Per la cassazione di tale decisione ricorre D.N., affidando ad un unico motivo l’impugnazione, rispetto alla quale la S.P. S.p.A. è rimasta intimata.
Motivi della decisione
Con l’unico motivo, così rubricato "Omesso esame e valutazione di fatti decisivi per il giudizio - violazione e falsa applicazione di norme di diritto in punto di comportamento del datore di lavoro e delle regole "della civiltà del lavoro"; violazione e falsa applicazione dei norme: art. 1175, 2043, 2059, 2087, 2103 c.c., art. 185 c.p., artt. 2, 32, 41 Cost. artt. 115 e 116 c.p.c.", la ricorrente lamenta come il convincimento espresso dal giudice in ordine all’inconfigurabilità nella specie di una ipotesi di mobbing risulti inficiato da una considerazione solo parziale - per di più incentrata sul comportamento illecito dell’Area Manager incaricato della gestione della filiale di Reggio Emilia, da ritenersi, viceversa un mero tramite per l'attuazione di un disegno persecutorio direttamente riferibile alla Società datrice - delle condotte pregiudizievoli denunciate dall’odierna ricorrente ed abbia condizionato la pronunzia in ordine alla spettanza del danno non patrimoniale, con riguardo alla quale sarebbe stato omesso di considerare come lo stesso fosse oggetto di una domanda autonoma, in quanto connesso all’illegittimità dei provvedimenti sanzionatori di cui la stessa Corte aveva confermato l’annullamento, con estensione della doglianza ai riflessi di tali erronei pronunciamenti alla statuizione in ordine alle spese di lite.

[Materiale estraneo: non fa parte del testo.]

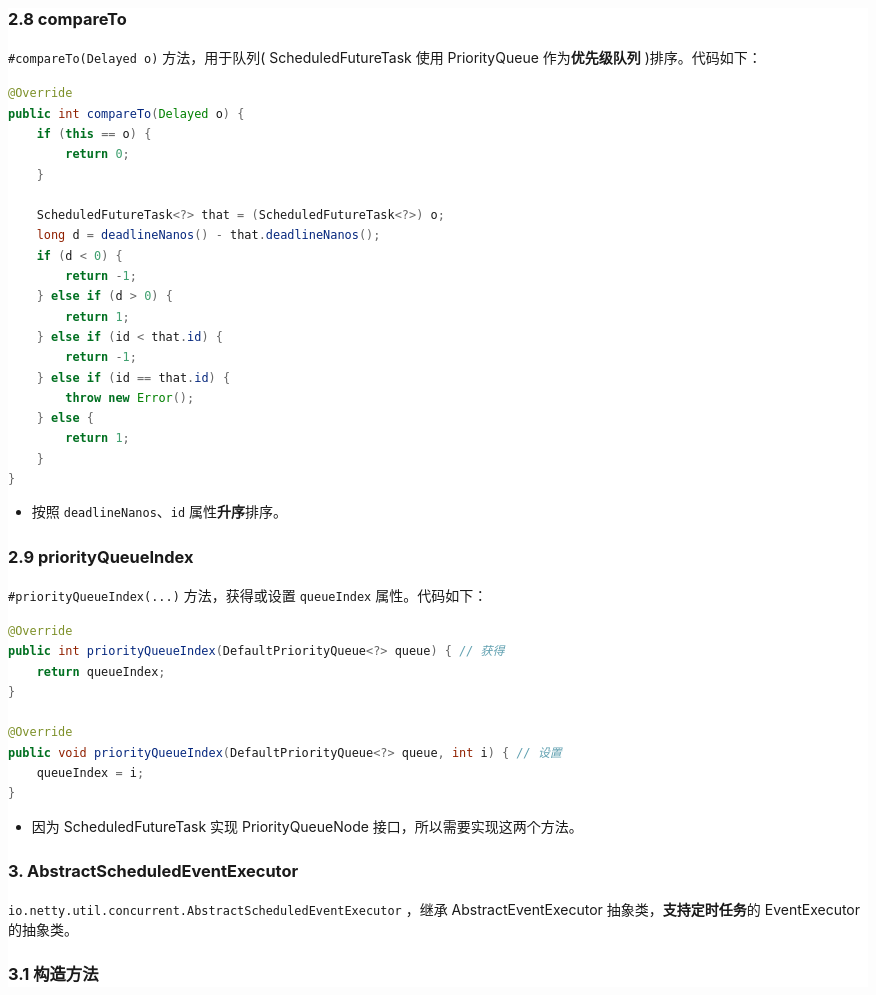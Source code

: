 ### 2.8 compareTo

`#compareTo(Delayed o)` 方法，用于队列( ScheduledFutureTask 使用 PriorityQueue 作为**优先级队列** )排序。代码如下：

```java
@Override
public int compareTo(Delayed o) {
    if (this == o) {
        return 0;
    }

    ScheduledFutureTask<?> that = (ScheduledFutureTask<?>) o;
    long d = deadlineNanos() - that.deadlineNanos();
    if (d < 0) {
        return -1;
    } else if (d > 0) {
        return 1;
    } else if (id < that.id) {
        return -1;
    } else if (id == that.id) {
        throw new Error();
    } else {
        return 1;
    }
}
```

- 按照 `deadlineNanos`、`id` 属性**升序**排序。

### 2.9 priorityQueueIndex

`#priorityQueueIndex(...)` 方法，获得或设置 `queueIndex` 属性。代码如下：

```java
@Override
public int priorityQueueIndex(DefaultPriorityQueue<?> queue) { // 获得
    return queueIndex;
}

@Override
public void priorityQueueIndex(DefaultPriorityQueue<?> queue, int i) { // 设置
    queueIndex = i;
}
```

- 因为 ScheduledFutureTask 实现 PriorityQueueNode 接口，所以需要实现这两个方法。

### 3. AbstractScheduledEventExecutor

`io.netty.util.concurrent.AbstractScheduledEventExecutor` ，继承 AbstractEventExecutor 抽象类，**支持定时任务**的 EventExecutor 的抽象类。

### 3.1 构造方法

Il motivo, nelle sue diverse articolazioni, risulta comunque infondato.
In effetti la parziale considerazione degli elementi di fatto che nell’originaria prospettazione dell'odierna ricorrente, qui ampiamente ribadita, dovevano valere a riflettere, nella reiterazione delle denunciate condotte illecite riferibili alla stessa Società datrice, la componibilità di un unitario disegno persecutorio da quella ideato ed attuato in danno di E. ricorrente, riconducibile alla fattispecie del mobbing, quale delineata nell’interpretazione che di essa emerge dalla giurisprudenza di questa Corte, non risulta affatto dimostrata, avendo in questa sede la ricorrente, diffusasi nella riproposizione dei singoli episodi, del resto dalla stessa dichiarati secondari, a suo dire pretermessi dalla Corte territoriale, del tutto omesso di evidenziare, con riguardo alla valutazione necessariamente sintetica delle allegazioni in fatto operata dalla Corte medesima, quelle carenze dell’iter logico giuridico dalla stessa Corte seguito nella formazione del proprio convincimento, che sarebbero state idonee a riflettere la denunciata omessa considerazione.
In sostanza, la ricorrente si limita qui a ribadire la propria tesi secondo cui l'assunzione da parte della Società datrice nel breve volgere di un paio di mesi di iniziative sanzionatone poi risultate tutte illegittime, non rifletta soltanto l'esercizio, per quanto scorretto ed abnorme (ma si tenga conto delle considerazioni della Corte di merito, non censurate dalla ricorrente, in ordine alla abnormità della situazione di disordine amministrativo e organizzativo in cui versava la filiale di Reggio Emilia cui la ricorrente stessa era addetta, al punto da indurre la Società alla decisione del commissariamento della filiale medesima, poi interpretato con eccessivo e riprovevole rigore da chi era stato incaricalo di gestirlo), di un potere legittimamente facente capo al datore di lavoro ma valga di per sé a configurare in termini di mobbing la condotta datoriale medesima, tesi censurabile alla stregua dell'orientamento interpretativo di questa Corte, pur dalla ricorrente stessa richiamato, in base al quale si ha mobbing allorché sia ravvisabile da parte del datore o di un superiore gerarchico un atteggiamento sistematico e protratto nel tempo di ostilità verso il dipendente che si concreti in una molteplicità di comportamenti così da tradursi in forme di prevaricazione o di persecuzione psicologica tali da indurre la mortificazione morale c l’emarginazione del dipendente (vedi, da ultimo, in questi termini Cass. n. 22535/2014, Cass. n. 898/2014, Cass. n. 3785/2009).
Parimenti infondata si rivela la censura relativa al mancato riconoscimento del danno non patrimoniale che certo non deriva, come vorrebbe la ricorrente, dalla mancata considerazione dell'essere questa oggetto di una domanda autonoma in quanto connessa all’accertamento dell’illegittimità dei provvedimenti sanzionati irrogati alla ricorrente dalla Società bensì, dal rilievo, rimasto esente da censura, in ordine alla mancata allegazione e prova di un danno ulteriore ed afferente alla sfera morale della dipendente che le sarebbe derivato dall’illegittimo esercizio del potere disciplinare da parte del datore, rilievo che, stante la coerenza con la ritenuta inconfigurabilità in termini di mobbing di quell’esercizio, si rivela legittimo, non potendo qui valere quegli elementi di fatto, anche di natura presuntiva, cui fa generico riferimento la ricorrente, che, qualora ricorra una ipotesi di mobbing, sarebbero idonei a sostenere la rilevabilità e la quantificazione anche in via equitativa di quel danno ulteriore.
Di qui la congruità anche della statuizione della Corte territoriale in ordine alla condanna alle spese di lite.
Il ricorso va dunque rigettato, senza attribuzione di spese a favore della S.P. S.p.A, rimasta intimata.
P.Q.M.
Rigetta il ricorso. Nulla per le spese.
Ai sensi dell’art. 13, comma 1 quater, del d. P.R. 115 del 2002, dà atto della sussistenza dei presupposti per il versamento da parte del ricorrente dell’ulteriore importo a titolo di contributo unificato pari a quello dovuto per il ricorso a norma del comma 1 bis dello stesso articolo 13.